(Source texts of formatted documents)
◆ ◆ ◆ ◆
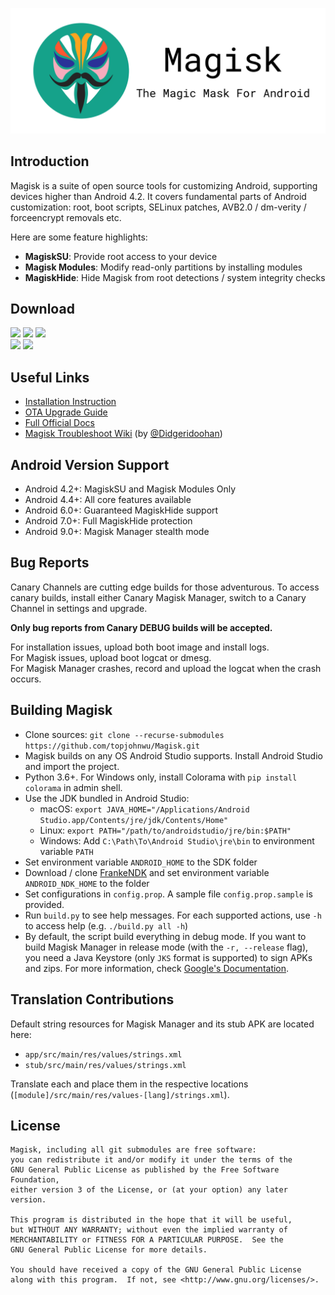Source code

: ![](docs/images/logo.png)

## Introduction

Magisk is a suite of open source tools for customizing Android, supporting devices higher than Android 4.2. It covers fundamental parts of Android customization: root, boot scripts, SELinux patches, AVB2.0 / dm-verity / forceencrypt removals etc.

Here are some feature highlights:

- **MagiskSU**: Provide root access to your device
- **Magisk Modules**: Modify read-only partitions by installing modules
- **MagiskHide**: Hide Magisk from root detections / system integrity checks

## Download

[![](https://img.shields.io/badge/Magisk%20Manager-v7.5.1-green)](https://github.com/topjohnwu/Magisk/releases/download/manager-v7.5.1/MagiskManager-v7.5.1.apk)
[![](https://img.shields.io/badge/Magisk-v20.3-blue)](https://github.com/topjohnwu/Magisk/releases/download/v20.3/Magisk-v20.3.zip)
[![](https://img.shields.io/badge/Magisk%20Beta-v20.4-blue)](https://github.com/topjohnwu/Magisk/releases/download/v20.4/Magisk-v20.4.zip)
<br>
[![](https://img.shields.io/badge/Magisk%20Manager-Canary-red)](https://raw.githubusercontent.com/topjohnwu/magisk_files/canary/app-release.apk)
[![](https://img.shields.io/badge/Magisk%20Manager-Canary%20Debug-red)](https://raw.githubusercontent.com/topjohnwu/magisk_files/canary/app-debug.apk)

## Useful Links

- [Installation Instruction](https://topjohnwu.github.io/Magisk/install.html)
- [OTA Upgrade Guide](https://topjohnwu.github.io/Magisk/ota.html)
- [Full Official Docs](https://topjohnwu.github.io/Magisk/)
- [Magisk Troubleshoot Wiki](https://www.didgeridoohan.com/magisk/HomePage) (by [@Didgeridoohan](https://github.com/Didgeridoohan))

## Android Version Support

- Android 4.2+: MagiskSU and Magisk Modules Only
- Android 4.4+: All core features available
- Android 6.0+: Guaranteed MagiskHide support
- Android 7.0+: Full MagiskHide protection
- Android 9.0+: Magisk Manager stealth mode

## Bug Reports

Canary Channels are cutting edge builds for those adventurous. To access canary builds, install either Canary Magisk Manager, switch to a Canary Channel in settings and upgrade.

**Only bug reports from Canary DEBUG builds will be accepted.**

For installation issues, upload both boot image and install logs.<br>
For Magisk issues, upload boot logcat or dmesg.<br>
For Magisk Manager crashes, record and upload the logcat when the crash occurs.

## Building Magisk

- Clone sources: `git clone --recurse-submodules https://github.com/topjohnwu/Magisk.git`
- Magisk builds on any OS Android Studio supports. Install Android Studio and import the project.
- Python 3.6+. For Windows only, install Colorama with `pip install colorama` in admin shell.
- Use the JDK bundled in Android Studio:
	- macOS: `export JAVA_HOME="/Applications/Android Studio.app/Contents/jre/jdk/Contents/Home"`
	- Linux: `export PATH="/path/to/androidstudio/jre/bin:$PATH"`
	- Windows: Add `C:\Path\To\Android Studio\jre\bin` to environment variable `PATH`
- Set environment variable `ANDROID_HOME` to the SDK folder
- Download / clone [FrankeNDK](https://github.com/topjohnwu/FrankeNDK) and set environment variable `ANDROID_NDK_HOME` to the folder
-  Set configurations in `config.prop`. A sample file `config.prop.sample` is provided.
-  Run `build.py` to see help messages. For each supported actions, use `-h` to access help (e.g. `./build.py all -h`)
-  By default, the script build everything in debug mode. If you want to build Magisk Manager in release mode (with the `-r, --release` flag), you need a Java Keystore (only `JKS` format is supported) to sign APKs and zips. For more information, check [Google's Documentation](https://developer.android.com/studio/publish/app-signing.html#generate-key).

## Translation Contributions

Default string resources for Magisk Manager and its stub APK are located here:

- `app/src/main/res/values/strings.xml`
- `stub/src/main/res/values/strings.xml`

Translate each and place them in the respective locations (`[module]/src/main/res/values-[lang]/strings.xml`).

## License

    Magisk, including all git submodules are free software:
    you can redistribute it and/or modify it under the terms of the
    GNU General Public License as published by the Free Software Foundation,
    either version 3 of the License, or (at your option) any later version.

    This program is distributed in the hope that it will be useful,
    but WITHOUT ANY WARRANTY; without even the implied warranty of
    MERCHANTABILITY or FITNESS FOR A PARTICULAR PURPOSE.  See the
    GNU General Public License for more details.

    You should have received a copy of the GNU General Public License
    along with this program.  If not, see <http://www.gnu.org/licenses/>.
◆ ◆ ◆ ◆
## TASK DIRECTIONS
Your answer must be the records above, copied exactly, with no pictures.

## EXPECTED OUTPUT
Source code

: ![](docs/images/logo.png)

## Introduction

Magisk is a suite of open source tools for customizing Android, supporting devices higher than Android 4.2. It covers fundamental parts of Android customization: root, boot scripts, SELinux patches, AVB2.0 / dm-verity / forceencrypt removals etc.

Here are some feature highlights:

- **MagiskSU**: Provide root access to your device
- **Magisk Modules**: Modify read-only partitions by installing modules
- **MagiskHide**: Hide Magisk from root detections / system integrity checks

## Download

[![](https://img.shields.io/badge/Magisk%20Manager-v7.5.1-green)](https://github.com/topjohnwu/Magisk/releases/download/manager-v7.5.1/MagiskManager-v7.5.1.apk)
[![](https://img.shields.io/badge/Magisk-v20.3-blue)](https://github.com/topjohnwu/Magisk/releases/download/v20.3/Magisk-v20.3.zip)
[![](https://img.shields.io/badge/Magisk%20Beta-v20.4-blue)](https://github.com/topjohnwu/Magisk/releases/download/v20.4/Magisk-v20.4.zip)
<br>
[![](https://img.shields.io/badge/Magisk%20Manager-Canary-red)](https://raw.githubusercontent.com/topjohnwu/magisk_files/canary/app-release.apk)
[![](https://img.shields.io/badge/Magisk%20Manager-Canary%20Debug-red)](https://raw.githubusercontent.com/topjohnwu/magisk_files/canary/app-debug.apk)

## Useful Links

- [Installation Instruction](https://topjohnwu.github.io/Magisk/install.html)
- [OTA Upgrade Guide](https://topjohnwu.github.io/Magisk/ota.html)
- [Full Official Docs](https://topjohnwu.github.io/Magisk/)
- [Magisk Troubleshoot Wiki](https://www.didgeridoohan.com/magisk/HomePage) (by [@Didgeridoohan](https://github.com/Didgeridoohan))

## Android Version Support

- Android 4.2+: MagiskSU and Magisk Modules Only
- Android 4.4+: All core features available
- Android 6.0+: Guaranteed MagiskHide support
- Android 7.0+: Full MagiskHide protection
- Android 9.0+: Magisk Manager stealth mode

## Bug Reports

Canary Channels are cutting edge builds for those adventurous. To access canary builds, install either Canary Magisk Manager, switch to a Canary Channel in settings and upgrade.

**Only bug reports from Canary DEBUG builds will be accepted.**

For installation issues, upload both boot image and install logs.<br>
For Magisk issues, upload boot logcat or dmesg.<br>
For Magisk Manager crashes, record and upload the logcat when the crash occurs.

## Building Magisk

- Clone sources: `git clone --recurse-submodules https://github.com/topjohnwu/Magisk.git`
- Magisk builds on any OS Android Studio supports. Install Android Studio and import the project.
- Python 3.6+. For Windows only, install Colorama with `pip install colorama` in admin shell.
- Use the JDK bundled in Android Studio:
	- macOS: `export JAVA_HOME="/Applications/Android Studio.app/Contents/jre/jdk/Contents/Home"`
	- Linux: `export PATH="/path/to/androidstudio/jre/bin:$PATH"`
	- Windows: Add `C:\Path\To\Android Studio\jre\bin` to environment variable `PATH`
- Set environment variable `ANDROID_HOME` to the SDK folder
- Download / clone [FrankeNDK](https://github.com/topjohnwu/FrankeNDK) and set environment variable `ANDROID_NDK_HOME` to the folder
-  Set configurations in `config.prop`. A sample file `config.prop.sample` is provided.
-  Run `build.py` to see help messages. For each supported actions, use `-h` to access help (e.g. `./build.py all -h`)
-  By default, the script build everything in debug mode. If you want to build Magisk Manager in release mode (with the `-r, --release` flag), you need a Java Keystore (only `JKS` format is supported) to sign APKs and zips. For more information, check [Google's Documentation](https://developer.android.com/studio/publish/app-signing.html#generate-key).

## Translation Contributions

Default string resources for Magisk Manager and its stub APK are located here:

- `app/src/main/res/values/strings.xml`
- `stub/src/main/res/values/strings.xml`

Translate each and place them in the respective locations (`[module]/src/main/res/values-[lang]/strings.xml`).

## License

    Magisk, including all git submodules are free software:
    you can redistribute it and/or modify it under the terms of the
    GNU General Public License as published by the Free Software Foundation,
    either version 3 of the License, or (at your option) any later version.

    This program is distributed in the hope that it will be useful,
    but WITHOUT ANY WARRANTY; without even the implied warranty of
    MERCHANTABILITY or FITNESS FOR A PARTICULAR PURPOSE.  See the
    GNU General Public License for more details.

    You should have received a copy of the GNU General Public License
    along with this program.  If not, see <http://www.gnu.org/licenses/>.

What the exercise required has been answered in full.